▸ **WORK ITEM**: Find the line with "拷贝原来不是最近几年的新网站么，我之前竟然完全没听说过" in the entries below. Repeat it, every following line, and the line with "订阅列表导出文件还加密，没意思。", exactly and with nothing added.

▸ **EXERCISE INPUTS**:
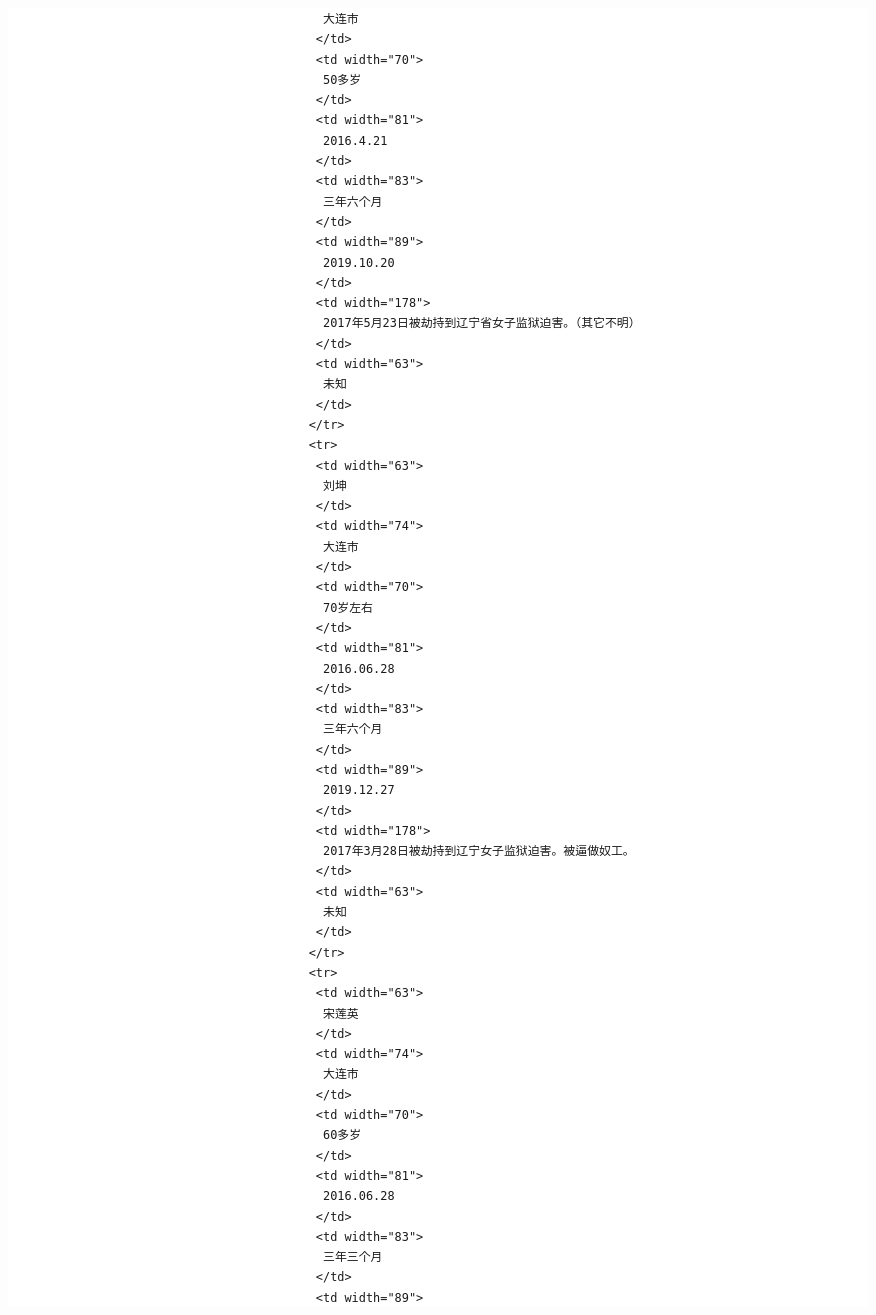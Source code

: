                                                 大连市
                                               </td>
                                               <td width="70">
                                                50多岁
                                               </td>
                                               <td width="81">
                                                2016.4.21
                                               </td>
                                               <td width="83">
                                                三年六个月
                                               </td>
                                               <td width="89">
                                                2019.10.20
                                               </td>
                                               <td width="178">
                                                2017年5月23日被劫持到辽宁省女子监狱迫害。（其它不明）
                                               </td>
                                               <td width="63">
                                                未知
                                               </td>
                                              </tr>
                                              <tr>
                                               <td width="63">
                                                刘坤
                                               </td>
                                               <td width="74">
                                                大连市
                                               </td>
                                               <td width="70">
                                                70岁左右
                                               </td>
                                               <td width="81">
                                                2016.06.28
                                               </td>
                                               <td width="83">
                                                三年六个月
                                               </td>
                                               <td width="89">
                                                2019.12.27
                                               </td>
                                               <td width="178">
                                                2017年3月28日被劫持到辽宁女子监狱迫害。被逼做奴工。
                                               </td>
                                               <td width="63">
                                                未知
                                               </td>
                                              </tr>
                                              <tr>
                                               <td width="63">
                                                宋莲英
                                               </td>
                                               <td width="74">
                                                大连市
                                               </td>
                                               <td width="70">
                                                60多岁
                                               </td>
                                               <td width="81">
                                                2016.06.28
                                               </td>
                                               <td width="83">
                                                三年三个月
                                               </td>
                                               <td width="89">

--

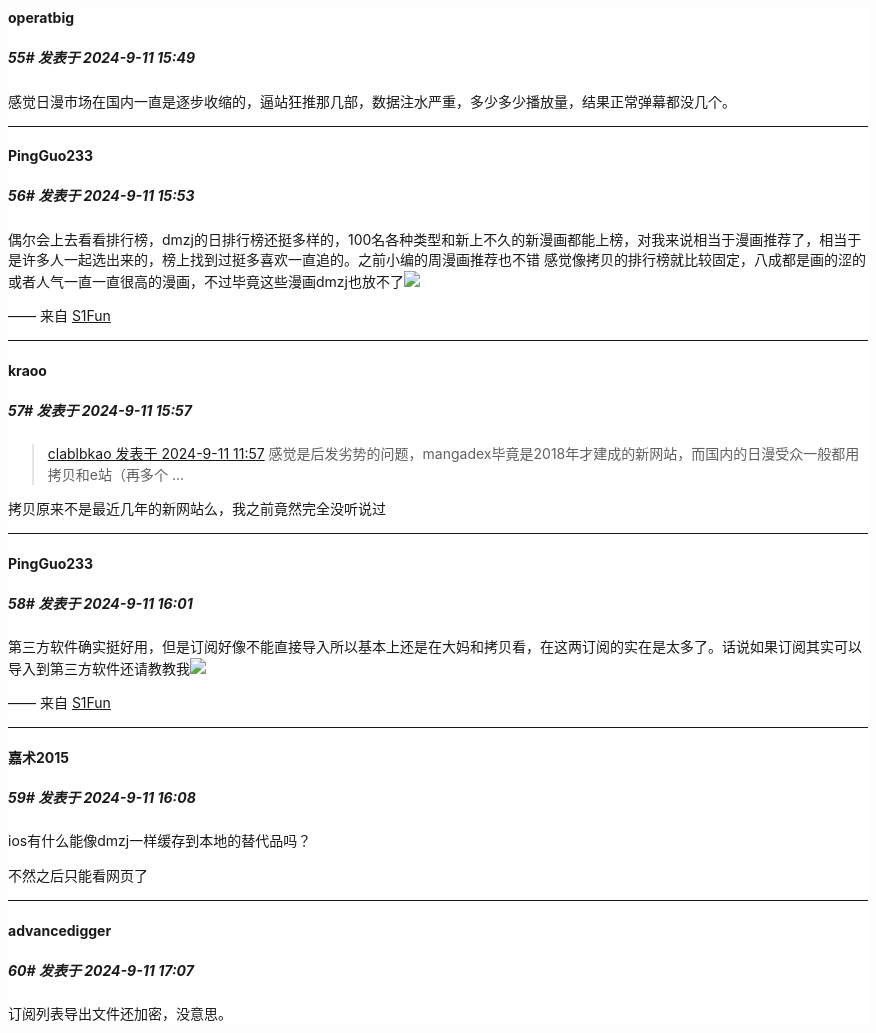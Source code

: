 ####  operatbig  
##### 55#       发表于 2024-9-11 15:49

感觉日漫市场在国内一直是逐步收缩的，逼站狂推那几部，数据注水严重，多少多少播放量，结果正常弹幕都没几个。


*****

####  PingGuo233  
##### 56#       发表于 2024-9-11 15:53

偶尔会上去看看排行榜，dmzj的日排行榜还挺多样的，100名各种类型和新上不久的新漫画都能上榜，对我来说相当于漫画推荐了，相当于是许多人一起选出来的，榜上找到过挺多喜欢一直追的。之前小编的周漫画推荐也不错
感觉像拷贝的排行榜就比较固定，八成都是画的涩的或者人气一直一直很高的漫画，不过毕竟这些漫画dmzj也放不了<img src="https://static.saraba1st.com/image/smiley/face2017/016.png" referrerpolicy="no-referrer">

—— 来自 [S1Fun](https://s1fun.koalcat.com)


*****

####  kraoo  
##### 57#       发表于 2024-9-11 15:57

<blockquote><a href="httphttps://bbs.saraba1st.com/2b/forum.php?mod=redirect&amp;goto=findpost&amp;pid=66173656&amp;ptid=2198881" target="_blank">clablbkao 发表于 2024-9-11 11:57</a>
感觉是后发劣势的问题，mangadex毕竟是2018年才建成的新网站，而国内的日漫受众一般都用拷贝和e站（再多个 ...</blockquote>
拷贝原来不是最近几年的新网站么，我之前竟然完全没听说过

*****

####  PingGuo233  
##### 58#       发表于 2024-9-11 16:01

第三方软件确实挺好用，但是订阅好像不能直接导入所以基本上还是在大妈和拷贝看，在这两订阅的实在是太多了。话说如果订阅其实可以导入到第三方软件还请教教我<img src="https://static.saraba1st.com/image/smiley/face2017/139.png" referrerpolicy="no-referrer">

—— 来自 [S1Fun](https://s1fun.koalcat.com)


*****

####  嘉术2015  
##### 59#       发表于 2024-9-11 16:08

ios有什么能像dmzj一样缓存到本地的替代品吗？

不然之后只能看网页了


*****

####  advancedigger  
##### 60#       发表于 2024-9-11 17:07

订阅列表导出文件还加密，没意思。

▸ **RESULT OF THIS EXERCISE**:
拷贝原来不是最近几年的新网站么，我之前竟然完全没听说过

*****

####  PingGuo233  
##### 58#       发表于 2024-9-11 16:01

第三方软件确实挺好用，但是订阅好像不能直接导入所以基本上还是在大妈和拷贝看，在这两订阅的实在是太多了。话说如果订阅其实可以导入到第三方软件还请教教我<img src="https://static.saraba1st.com/image/smiley/face2017/139.png" referrerpolicy="no-referrer">

—— 来自 [S1Fun](https://s1fun.koalcat.com)


*****

####  嘉术2015  
##### 59#       发表于 2024-9-11 16:08

ios有什么能像dmzj一样缓存到本地的替代品吗？

不然之后只能看网页了


*****

####  advancedigger  
##### 60#       发表于 2024-9-11 17:07

订阅列表导出文件还加密，没意思。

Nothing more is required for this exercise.